Joy Crookes is eating daal in her car when NME catches up with her outside a recording studio in East London. This is Hackney daal, she says, so it’s intriguing to her – and different to the home food she’s used to, that staple of her Bengali/Irish mixed heritage she jokes she was “force-fed like fucking water.”
“But you’ve gotta feed yourself,” the 21-year-old asserts confidently. “My belly gets hungry every day, and so does my mind. You’ve gotta read stuff that will subconsciously feed you, listen to songs that do the same. I think if you’re a lyricist, and you’re not feeding yourself good lyrics, a book, poetry, what’s the point? That’s just research. That’s case studies.”
Nominated for the Rising Star award at this year’s BRIT Awards, and featuring on our own NME 100, it does seem like Joy’s got a healthy appetite for music. Her soulful sound is rich with tender feeling and meltingly-smooth guitar strokes and there’s genuine vulnerability in her voice – take her early hit, ‘Don’t Let Me Down (demo)’ for proof.
“I just have to be able to get on with what I’m doing regardless of whether people validate that or not,” Joy shrugs off our congratulations. “I don’t think I base my success on recognition. My goal is just to write great music. That’s always been the goal. Whether people get on board or not, that’s up to them. I think you shoot yourself in the foot if you’re doing everything for fame.”
It’s a very common-sense approach from someone who found success via uploading cover songs to YouTube, and all while still a teenager. Some of these videos are still online. A much-younger Joy sings into a microphone, guitar in hand, effortlessly crooning affecting tributes to The Pogues and Bob Dylan. The emotion she pours into her sound is instinctual, and deeply moving. It makes sense that dropping out of school after GCSE’s and working at a Fulwich restaurant while pursuing music became hard – but necessary – work for her.
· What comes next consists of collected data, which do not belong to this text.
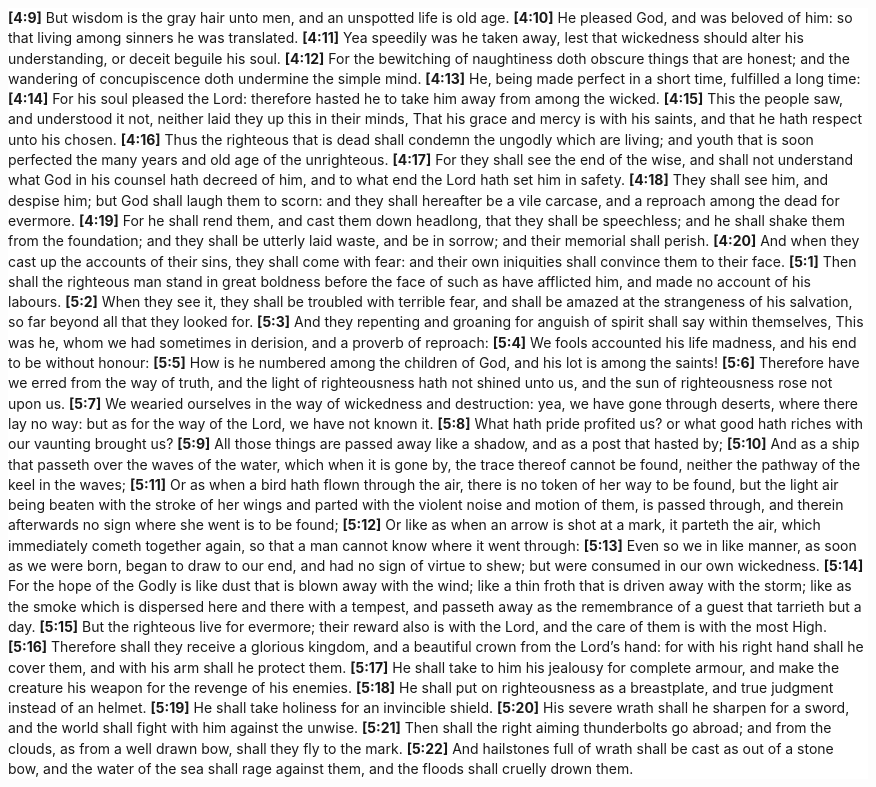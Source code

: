 **[4:9]** But wisdom is the gray hair unto men, and an unspotted life is old age.
**[4:10]** He pleased God, and was beloved of him: so that living among sinners he was translated.
**[4:11]** Yea speedily was he taken away, lest that wickedness should alter his understanding, or deceit beguile his soul.
**[4:12]** For the bewitching of naughtiness doth obscure things that are honest; and the wandering of concupiscence doth undermine the simple mind.
**[4:13]** He, being made perfect in a short time, fulfilled a long time:
**[4:14]** For his soul pleased the Lord: therefore hasted he to take him away from among the wicked.
**[4:15]** This the people saw, and understood it not, neither laid they up this in their minds, That his grace and mercy is with his saints, and that he hath respect unto his chosen.
**[4:16]** Thus the righteous that is dead shall condemn the ungodly which are living; and youth that is soon perfected the many years and old age of the unrighteous.
**[4:17]** For they shall see the end of the wise, and shall not understand what God in his counsel hath decreed of him, and to what end the Lord hath set him in safety.
**[4:18]** They shall see him, and despise him; but God shall laugh them to scorn: and they shall hereafter be a vile carcase, and a reproach among the dead for evermore.
**[4:19]** For he shall rend them, and cast them down headlong, that they shall be speechless; and he shall shake them from the foundation; and they shall be utterly laid waste, and be in sorrow; and their memorial shall perish.
**[4:20]** And when they cast up the accounts of their sins, they shall come with fear: and their own iniquities shall convince them to their face.
**[5:1]** Then shall the righteous man stand in great boldness before the face of such as have afflicted him, and made no account of his labours.
**[5:2]** When they see it, they shall be troubled with terrible fear, and shall be amazed at the strangeness of his salvation, so far beyond all that they looked for.
**[5:3]** And they repenting and groaning for anguish of spirit shall say within themselves, This was he, whom we had sometimes in derision, and a proverb of reproach:
**[5:4]** We fools accounted his life madness, and his end to be without honour:
**[5:5]** How is he numbered among the children of God, and his lot is among the saints!
**[5:6]** Therefore have we erred from the way of truth, and the light of righteousness hath not shined unto us, and the sun of righteousness rose not upon us.
**[5:7]** We wearied ourselves in the way of wickedness and destruction: yea, we have gone through deserts, where there lay no way: but as for the way of the Lord, we have not known it.
**[5:8]** What hath pride profited us? or what good hath riches with our vaunting brought us?
**[5:9]** All those things are passed away like a shadow, and as a post that hasted by;
**[5:10]** And as a ship that passeth over the waves of the water, which when it is gone by, the trace thereof cannot be found, neither the pathway of the keel in the waves;
**[5:11]** Or as when a bird hath flown through the air, there is no token of her way to be found, but the light air being beaten with the stroke of her wings and parted with the violent noise and motion of them, is passed through, and therein afterwards no sign where she went is to be found;
**[5:12]** Or like as when an arrow is shot at a mark, it parteth the air, which immediately cometh together again, so that a man cannot know where it went through:
**[5:13]** Even so we in like manner, as soon as we were born, began to draw to our end, and had no sign of virtue to shew; but were consumed in our own wickedness.
**[5:14]** For the hope of the Godly is like dust that is blown away with the wind; like a thin froth that is driven away with the storm; like as the smoke which is dispersed here and there with a tempest, and passeth away as the remembrance of a guest that tarrieth but a day.
**[5:15]** But the righteous live for evermore; their reward also is with the Lord, and the care of them is with the most High.
**[5:16]** Therefore shall they receive a glorious kingdom, and a beautiful crown from the Lord’s hand: for with his right hand shall he cover them, and with his arm shall he protect them.
**[5:17]** He shall take to him his jealousy for complete armour, and make the creature his weapon for the revenge of his enemies.
**[5:18]** He shall put on righteousness as a breastplate, and true judgment instead of an helmet.
**[5:19]** He shall take holiness for an invincible shield.
**[5:20]** His severe wrath shall he sharpen for a sword, and the world shall fight with him against the unwise.
**[5:21]** Then shall the right aiming thunderbolts go abroad; and from the clouds, as from a well drawn bow, shall they fly to the mark.
**[5:22]** And hailstones full of wrath shall be cast as out of a stone bow, and the water of the sea shall rage against them, and the floods shall cruelly drown them.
“I didn’t know people could do music,” Joy says. “I glorified musicians. I thought it was some special thing that happened overnight or someone’s dad knew someone. I didn’t know how it worked. But I felt like, if I didn’t take the opportunity, I’d be stupid. My parents weren’t exactly handed opportunities left right and centre. My dad’s not a multiplatinum fucking record producer. And my mum’s not a fashion designer. We’re all a family of immigrants. So they had to hustle. And they just said, ‘You’ve got an opportunity. Run with it.’”
Joy clearly has. Even the playfulness of songs like ‘Two Nights’, confronting the reality of wastemen and the failures of infatuation, over layered beats and the hum of her warm voice, reveal conviction in their sweet delivery, their strong lyrics. ‘Early’, her latest feel-good collaboration with Irish-musician Jafaris, too.
“I think you shoot yourself in the foot if you’re doing everything for fame”
“I listened to MTV mostly,” she laughs, on the subject of early musical origins. “As I got a bit older and my emotional intelligence grew, my dad would play me records in the car and then my mum would play records at home. I was brought up in a time when, HMV was a place that people would go to and buy CD’s. Y’know? And it was fun. It wasn’t all social media. For me, it was a great pastime to go to HMV on a Wednesday. I always liked arguing with the guys that worked there. I remember when James Blake’s album came out. And loads of these smelly blokes in HMV were like,” she makes her voice go nasal, “‘oh I don’t know about his voice!’ I remember going up to them and just being like, 13 or 14, like ‘are you fucking mad? He’s great, what’s wrong with you?’”
She’s still just as passionate, just as willing to challenge and be challenged, all these years later. Joy used her voice to call out a lack of diversity at the BRIT Awards nominations earlier this year. She’s not shy about advocating for therapy and more conversations about mental health. The despondent ‘Kingdom’, a song she wrote and uploaded to Instagram after the Conservatives won last year’s General Election, has had over 100,000 views.
“I think my main point is unity and honesty,” she says, on sometimes feeling ‘the need’ to write in response to her own felt pain or politics. “Whether my honesty is the same one as someone that lives 2,000 miles up north, maybe not. But my truth is the reality that I live in, the reality that a lot of my friends live in. And if all I want to sing about is my world, then that’s what I’ll sing about. I’m not trying to take other people down. I’m trying to celebrate what we have. It is a celebration. It’s unification. And y’know what? If I’ve gotta cuss someone out in my song, I’ll cuss that person out, I’ll cuss something out. But it’s only ever for a reason. I wouldn’t do it just to be criticising or pointing fingers at people. I’m trying to have a sense of unity. And also a bit of humour. Y’know? Like, where we live is called the United Kingdom. It isn’t fucking united! United my arse! ”
She’s laughing, but it’s all very much coming from a place of love with her. “I know it sounds corny, but it’s true. It’s all about love for me.” And if that love involves anger too, then so be it. “I’m trying to write from passion, not division,” she says. Joy does have the sound to prove it.